I’m not saying, of course, that people should stop asking questions. If you stop asking questions, you’ll never find out about the mountains of experimental evidence. Faith is not understanding, only belief in a password. It is futile to believe in something, however fervently, when you don’t really know what you’re supposed to believe in. So I’m not saying that you should take it all on faith. I’m not saying to shut up. I’m not trying to make you feel guilty for asking questions.

I’m just saying, you should suspect the existence of other evidence, when a brief account of accepted science raises further questions in your mind. Not believe in that unseen evidence, just suspect its existence. The more so if it is a classic experiment with a standard interpretation. Ask a little more gently. Put less confidence in your brilliant new alternative hypothesis. Extend some charity to the researchers, too.

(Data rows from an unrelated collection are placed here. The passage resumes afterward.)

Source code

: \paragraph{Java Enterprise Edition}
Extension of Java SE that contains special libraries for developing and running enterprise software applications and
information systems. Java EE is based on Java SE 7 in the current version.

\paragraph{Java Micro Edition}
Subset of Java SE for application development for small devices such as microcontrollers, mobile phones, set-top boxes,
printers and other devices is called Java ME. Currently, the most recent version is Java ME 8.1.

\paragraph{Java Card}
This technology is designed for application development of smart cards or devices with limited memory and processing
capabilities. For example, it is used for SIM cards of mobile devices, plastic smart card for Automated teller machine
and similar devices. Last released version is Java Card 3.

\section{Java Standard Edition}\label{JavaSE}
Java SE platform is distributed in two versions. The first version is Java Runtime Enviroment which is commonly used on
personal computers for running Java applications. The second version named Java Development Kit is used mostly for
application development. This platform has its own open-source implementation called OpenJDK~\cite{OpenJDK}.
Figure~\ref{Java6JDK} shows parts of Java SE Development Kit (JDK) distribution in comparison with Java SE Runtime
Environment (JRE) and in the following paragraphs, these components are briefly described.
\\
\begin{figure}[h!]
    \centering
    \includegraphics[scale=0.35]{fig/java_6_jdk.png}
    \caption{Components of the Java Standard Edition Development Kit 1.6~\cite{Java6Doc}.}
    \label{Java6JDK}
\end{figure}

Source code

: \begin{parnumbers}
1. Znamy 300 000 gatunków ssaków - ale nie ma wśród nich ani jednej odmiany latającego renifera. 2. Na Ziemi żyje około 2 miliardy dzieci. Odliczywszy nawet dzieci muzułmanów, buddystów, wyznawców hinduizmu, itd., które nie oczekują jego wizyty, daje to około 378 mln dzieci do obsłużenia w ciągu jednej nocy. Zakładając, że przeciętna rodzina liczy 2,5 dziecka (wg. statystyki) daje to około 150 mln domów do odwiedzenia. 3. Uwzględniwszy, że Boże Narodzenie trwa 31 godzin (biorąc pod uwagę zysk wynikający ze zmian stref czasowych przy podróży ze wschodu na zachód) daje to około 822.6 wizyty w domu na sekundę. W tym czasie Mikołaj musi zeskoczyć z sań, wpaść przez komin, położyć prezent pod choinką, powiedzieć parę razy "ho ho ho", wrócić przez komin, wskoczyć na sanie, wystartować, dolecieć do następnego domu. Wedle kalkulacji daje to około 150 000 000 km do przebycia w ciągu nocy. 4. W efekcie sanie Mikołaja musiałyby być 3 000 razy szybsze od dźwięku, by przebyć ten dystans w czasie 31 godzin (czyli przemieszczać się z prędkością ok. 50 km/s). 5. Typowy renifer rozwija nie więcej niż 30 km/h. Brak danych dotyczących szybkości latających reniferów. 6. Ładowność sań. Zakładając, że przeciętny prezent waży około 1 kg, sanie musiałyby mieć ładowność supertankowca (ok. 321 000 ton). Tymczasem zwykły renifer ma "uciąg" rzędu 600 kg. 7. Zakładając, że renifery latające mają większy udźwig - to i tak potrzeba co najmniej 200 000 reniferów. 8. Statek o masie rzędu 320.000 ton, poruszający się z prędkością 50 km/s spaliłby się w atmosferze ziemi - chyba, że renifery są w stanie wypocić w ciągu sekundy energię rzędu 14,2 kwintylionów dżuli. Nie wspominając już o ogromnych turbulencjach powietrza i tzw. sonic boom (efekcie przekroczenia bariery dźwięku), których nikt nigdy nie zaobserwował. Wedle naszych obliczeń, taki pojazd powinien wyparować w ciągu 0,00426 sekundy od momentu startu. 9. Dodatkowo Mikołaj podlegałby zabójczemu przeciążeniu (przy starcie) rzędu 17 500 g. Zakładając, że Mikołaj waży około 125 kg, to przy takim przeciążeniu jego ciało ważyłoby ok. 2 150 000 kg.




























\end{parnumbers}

And above all, talk like a pirate. Arr!

Kahneman, D. and Frederick, S. 2002. Representativeness revisited: Attribute substitution in intuitive judgment. Pp 49-81 in Gilovich, T., Griffin, D. and Kahneman, D., eds. Heuristics and Biases: The Psychology of Intuitive Judgment. Cambridge University Press, Cambridge.

Tversky, A. and Kahneman, D. 1982. Judgments of and by representativeness. Pp 84-98 in Kahneman, D., Slovic, P., and Tversky, A., eds. Judgment under uncertainty: Heuristics and biases. New York: Cambridge University Press.

Tversky, A. and Kahneman, D. 1983. Extensional versus intuitive reasoning: The conjunction fallacy in probability judgment. Psychological Review, 90: 293-315.